(Records for this exercise)

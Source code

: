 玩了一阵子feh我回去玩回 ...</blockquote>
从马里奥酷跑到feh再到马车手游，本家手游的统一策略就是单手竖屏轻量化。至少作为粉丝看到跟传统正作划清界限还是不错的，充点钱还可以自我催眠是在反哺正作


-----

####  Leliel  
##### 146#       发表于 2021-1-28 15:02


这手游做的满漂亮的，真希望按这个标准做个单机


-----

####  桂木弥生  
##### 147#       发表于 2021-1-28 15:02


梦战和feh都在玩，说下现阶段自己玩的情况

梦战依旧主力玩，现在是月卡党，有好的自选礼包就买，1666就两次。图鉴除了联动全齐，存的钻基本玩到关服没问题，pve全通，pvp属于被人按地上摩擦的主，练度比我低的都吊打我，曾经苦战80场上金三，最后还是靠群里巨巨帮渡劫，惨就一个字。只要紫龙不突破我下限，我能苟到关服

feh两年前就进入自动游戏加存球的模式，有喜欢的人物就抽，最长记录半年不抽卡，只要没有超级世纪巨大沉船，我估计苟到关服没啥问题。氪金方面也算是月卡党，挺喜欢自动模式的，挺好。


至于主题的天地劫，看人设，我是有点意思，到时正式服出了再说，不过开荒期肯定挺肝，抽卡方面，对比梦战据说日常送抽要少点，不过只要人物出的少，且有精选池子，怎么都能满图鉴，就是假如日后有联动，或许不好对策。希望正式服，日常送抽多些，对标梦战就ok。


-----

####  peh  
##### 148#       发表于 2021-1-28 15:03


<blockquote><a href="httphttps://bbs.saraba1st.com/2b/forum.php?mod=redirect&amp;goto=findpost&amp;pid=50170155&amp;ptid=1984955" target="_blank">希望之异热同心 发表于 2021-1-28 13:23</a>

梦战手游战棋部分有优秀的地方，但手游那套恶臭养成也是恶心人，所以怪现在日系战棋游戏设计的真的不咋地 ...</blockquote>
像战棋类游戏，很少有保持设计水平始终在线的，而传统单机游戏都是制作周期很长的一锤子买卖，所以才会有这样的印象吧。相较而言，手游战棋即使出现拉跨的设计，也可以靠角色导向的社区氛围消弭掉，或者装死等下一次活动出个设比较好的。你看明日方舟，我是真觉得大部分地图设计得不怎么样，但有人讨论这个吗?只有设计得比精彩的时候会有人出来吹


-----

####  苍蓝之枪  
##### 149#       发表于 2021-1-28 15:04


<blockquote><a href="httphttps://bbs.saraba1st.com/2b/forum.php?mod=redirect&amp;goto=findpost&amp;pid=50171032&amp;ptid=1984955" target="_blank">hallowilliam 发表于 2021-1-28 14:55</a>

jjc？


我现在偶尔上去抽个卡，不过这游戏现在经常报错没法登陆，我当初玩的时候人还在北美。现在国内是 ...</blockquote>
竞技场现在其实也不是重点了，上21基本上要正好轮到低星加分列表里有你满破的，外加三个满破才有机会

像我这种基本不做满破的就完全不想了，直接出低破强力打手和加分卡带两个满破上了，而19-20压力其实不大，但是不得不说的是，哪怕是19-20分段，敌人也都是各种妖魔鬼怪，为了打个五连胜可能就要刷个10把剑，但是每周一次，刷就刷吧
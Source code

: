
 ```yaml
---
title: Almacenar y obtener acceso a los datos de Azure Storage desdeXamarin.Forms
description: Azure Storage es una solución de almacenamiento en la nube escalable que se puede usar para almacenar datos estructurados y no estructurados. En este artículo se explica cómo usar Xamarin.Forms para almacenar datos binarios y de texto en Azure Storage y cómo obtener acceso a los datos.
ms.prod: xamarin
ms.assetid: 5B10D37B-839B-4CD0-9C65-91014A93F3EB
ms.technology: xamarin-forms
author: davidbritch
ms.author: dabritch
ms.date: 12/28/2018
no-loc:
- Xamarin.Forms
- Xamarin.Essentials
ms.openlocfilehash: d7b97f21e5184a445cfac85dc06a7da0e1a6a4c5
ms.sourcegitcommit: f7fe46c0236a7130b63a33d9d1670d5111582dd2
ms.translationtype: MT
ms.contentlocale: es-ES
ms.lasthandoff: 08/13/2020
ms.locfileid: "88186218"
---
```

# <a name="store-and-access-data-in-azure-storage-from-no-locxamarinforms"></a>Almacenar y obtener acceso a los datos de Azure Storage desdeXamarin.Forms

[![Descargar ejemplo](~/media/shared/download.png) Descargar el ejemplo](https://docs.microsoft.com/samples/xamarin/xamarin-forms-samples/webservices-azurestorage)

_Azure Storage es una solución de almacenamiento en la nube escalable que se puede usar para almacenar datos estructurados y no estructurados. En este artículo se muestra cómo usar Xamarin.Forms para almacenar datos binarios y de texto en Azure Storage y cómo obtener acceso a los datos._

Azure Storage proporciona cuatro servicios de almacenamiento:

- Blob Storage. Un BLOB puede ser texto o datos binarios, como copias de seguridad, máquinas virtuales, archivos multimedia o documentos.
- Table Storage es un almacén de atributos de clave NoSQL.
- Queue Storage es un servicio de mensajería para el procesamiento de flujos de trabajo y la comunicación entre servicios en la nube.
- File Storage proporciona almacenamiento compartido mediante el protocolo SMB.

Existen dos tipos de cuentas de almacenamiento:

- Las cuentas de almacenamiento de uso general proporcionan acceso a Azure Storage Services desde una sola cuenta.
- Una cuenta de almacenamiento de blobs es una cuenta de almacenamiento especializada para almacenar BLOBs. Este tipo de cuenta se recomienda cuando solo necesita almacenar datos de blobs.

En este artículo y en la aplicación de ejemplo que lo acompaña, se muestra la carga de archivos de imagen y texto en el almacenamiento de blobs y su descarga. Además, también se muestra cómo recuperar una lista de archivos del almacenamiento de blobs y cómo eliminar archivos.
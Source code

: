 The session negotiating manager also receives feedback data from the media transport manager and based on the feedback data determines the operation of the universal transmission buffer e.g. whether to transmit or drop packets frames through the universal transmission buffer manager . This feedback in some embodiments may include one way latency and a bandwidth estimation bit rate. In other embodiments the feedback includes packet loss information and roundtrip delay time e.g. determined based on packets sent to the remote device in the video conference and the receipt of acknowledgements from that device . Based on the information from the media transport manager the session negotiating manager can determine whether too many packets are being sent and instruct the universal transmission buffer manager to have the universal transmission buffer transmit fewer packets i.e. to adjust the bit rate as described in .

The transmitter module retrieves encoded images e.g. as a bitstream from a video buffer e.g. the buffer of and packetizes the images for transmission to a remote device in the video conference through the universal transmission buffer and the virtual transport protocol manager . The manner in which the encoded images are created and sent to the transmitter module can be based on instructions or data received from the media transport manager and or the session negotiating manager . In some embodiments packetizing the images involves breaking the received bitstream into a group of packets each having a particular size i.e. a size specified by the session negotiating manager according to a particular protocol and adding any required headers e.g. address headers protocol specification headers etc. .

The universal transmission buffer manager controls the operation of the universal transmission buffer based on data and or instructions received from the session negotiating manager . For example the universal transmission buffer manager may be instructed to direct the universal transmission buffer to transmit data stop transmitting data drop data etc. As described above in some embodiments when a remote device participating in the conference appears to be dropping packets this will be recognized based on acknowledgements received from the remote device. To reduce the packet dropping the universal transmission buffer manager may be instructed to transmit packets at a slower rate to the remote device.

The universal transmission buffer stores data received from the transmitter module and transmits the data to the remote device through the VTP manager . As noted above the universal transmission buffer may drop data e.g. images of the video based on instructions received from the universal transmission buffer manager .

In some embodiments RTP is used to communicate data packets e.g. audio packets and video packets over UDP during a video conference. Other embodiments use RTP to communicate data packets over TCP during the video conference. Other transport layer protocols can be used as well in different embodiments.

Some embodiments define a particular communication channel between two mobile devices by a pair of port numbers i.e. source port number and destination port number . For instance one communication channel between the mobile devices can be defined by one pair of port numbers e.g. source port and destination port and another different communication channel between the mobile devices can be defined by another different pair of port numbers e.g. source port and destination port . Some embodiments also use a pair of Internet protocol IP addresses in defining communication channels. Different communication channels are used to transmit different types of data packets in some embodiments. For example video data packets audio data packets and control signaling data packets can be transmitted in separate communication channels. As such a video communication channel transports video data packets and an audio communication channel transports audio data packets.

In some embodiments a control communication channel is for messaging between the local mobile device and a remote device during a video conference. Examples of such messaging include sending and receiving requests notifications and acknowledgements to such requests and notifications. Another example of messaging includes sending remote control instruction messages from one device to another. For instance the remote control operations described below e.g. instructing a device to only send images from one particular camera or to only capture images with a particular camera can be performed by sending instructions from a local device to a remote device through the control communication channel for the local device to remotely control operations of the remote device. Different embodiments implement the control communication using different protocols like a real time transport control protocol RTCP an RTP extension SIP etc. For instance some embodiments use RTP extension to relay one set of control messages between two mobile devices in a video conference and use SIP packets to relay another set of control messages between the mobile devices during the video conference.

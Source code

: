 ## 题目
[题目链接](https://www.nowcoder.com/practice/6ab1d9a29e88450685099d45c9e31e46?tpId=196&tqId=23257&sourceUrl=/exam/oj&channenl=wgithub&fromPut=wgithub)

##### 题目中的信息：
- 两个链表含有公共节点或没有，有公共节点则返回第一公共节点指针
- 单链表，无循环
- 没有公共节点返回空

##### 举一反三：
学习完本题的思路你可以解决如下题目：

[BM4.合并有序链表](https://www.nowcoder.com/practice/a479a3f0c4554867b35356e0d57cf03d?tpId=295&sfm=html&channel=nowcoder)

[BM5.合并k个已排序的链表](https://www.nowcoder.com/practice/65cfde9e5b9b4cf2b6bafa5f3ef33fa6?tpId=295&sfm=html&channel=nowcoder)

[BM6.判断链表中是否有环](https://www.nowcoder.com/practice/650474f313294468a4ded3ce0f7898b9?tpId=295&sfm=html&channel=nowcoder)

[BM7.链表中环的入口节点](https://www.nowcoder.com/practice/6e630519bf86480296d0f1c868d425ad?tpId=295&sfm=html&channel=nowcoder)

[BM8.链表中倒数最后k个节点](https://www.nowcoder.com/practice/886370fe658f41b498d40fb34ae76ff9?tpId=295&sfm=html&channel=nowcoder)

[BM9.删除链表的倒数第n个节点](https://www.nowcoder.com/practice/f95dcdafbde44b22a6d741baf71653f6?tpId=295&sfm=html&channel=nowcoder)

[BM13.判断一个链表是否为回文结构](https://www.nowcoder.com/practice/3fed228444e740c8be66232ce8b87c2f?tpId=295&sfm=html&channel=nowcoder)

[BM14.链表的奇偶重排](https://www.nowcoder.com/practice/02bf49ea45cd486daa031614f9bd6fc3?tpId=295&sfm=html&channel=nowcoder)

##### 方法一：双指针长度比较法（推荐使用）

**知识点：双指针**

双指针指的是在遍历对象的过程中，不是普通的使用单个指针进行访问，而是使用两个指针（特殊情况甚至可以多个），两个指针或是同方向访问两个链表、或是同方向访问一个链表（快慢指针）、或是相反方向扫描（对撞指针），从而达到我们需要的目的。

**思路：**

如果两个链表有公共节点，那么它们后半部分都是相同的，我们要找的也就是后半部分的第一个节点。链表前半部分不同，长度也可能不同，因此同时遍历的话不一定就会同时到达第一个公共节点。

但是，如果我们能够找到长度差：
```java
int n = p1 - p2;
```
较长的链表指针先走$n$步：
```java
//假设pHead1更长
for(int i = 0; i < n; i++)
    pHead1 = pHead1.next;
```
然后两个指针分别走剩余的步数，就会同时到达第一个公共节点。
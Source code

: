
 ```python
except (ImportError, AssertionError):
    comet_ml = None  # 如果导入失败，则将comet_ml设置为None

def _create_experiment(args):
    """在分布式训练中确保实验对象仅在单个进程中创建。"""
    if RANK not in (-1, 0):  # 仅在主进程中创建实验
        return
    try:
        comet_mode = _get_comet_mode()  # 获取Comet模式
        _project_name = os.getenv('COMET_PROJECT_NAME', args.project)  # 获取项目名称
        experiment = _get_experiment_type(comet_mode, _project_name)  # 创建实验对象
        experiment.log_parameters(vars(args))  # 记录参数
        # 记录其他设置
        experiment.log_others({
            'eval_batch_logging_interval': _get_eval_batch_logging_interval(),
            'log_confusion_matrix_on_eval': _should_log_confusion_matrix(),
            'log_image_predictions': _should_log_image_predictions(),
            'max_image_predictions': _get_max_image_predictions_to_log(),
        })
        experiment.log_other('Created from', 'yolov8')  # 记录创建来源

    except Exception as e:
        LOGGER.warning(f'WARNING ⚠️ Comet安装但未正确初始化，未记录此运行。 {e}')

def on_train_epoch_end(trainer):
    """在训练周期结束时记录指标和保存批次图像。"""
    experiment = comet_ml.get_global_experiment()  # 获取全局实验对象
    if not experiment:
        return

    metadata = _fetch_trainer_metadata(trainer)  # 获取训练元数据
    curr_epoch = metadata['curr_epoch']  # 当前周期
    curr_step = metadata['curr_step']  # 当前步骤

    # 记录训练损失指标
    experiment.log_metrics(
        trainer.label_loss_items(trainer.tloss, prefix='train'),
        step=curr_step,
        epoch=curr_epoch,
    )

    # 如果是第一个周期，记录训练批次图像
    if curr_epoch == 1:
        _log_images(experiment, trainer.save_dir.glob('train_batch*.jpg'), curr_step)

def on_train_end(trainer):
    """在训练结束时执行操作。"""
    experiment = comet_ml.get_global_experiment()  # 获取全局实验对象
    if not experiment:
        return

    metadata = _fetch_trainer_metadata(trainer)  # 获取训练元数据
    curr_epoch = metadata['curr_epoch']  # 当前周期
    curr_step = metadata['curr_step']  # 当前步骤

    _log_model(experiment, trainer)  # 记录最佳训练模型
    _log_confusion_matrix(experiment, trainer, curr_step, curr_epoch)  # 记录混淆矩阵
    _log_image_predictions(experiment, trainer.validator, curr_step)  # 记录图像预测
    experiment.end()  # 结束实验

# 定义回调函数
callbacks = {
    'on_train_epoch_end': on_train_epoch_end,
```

(End Records for this exercise)

-- Task item --
Reproduce the lines of the entries above from the one with "[BM7.链表中环的入口节点" to the one with "[BM8.链表中倒数最后k个", both included, exactly and without any other line.

-- Written reply --
[BM7.链表中环的入口节点](https://www.nowcoder.com/practice/6e630519bf86480296d0f1c868d425ad?tpId=295&sfm=html&channel=nowcoder)

[BM8.链表中倒数最后k个节点](https://www.nowcoder.com/practice/886370fe658f41b498d40fb34ae76ff9?tpId=295&sfm=html&channel=nowcoder)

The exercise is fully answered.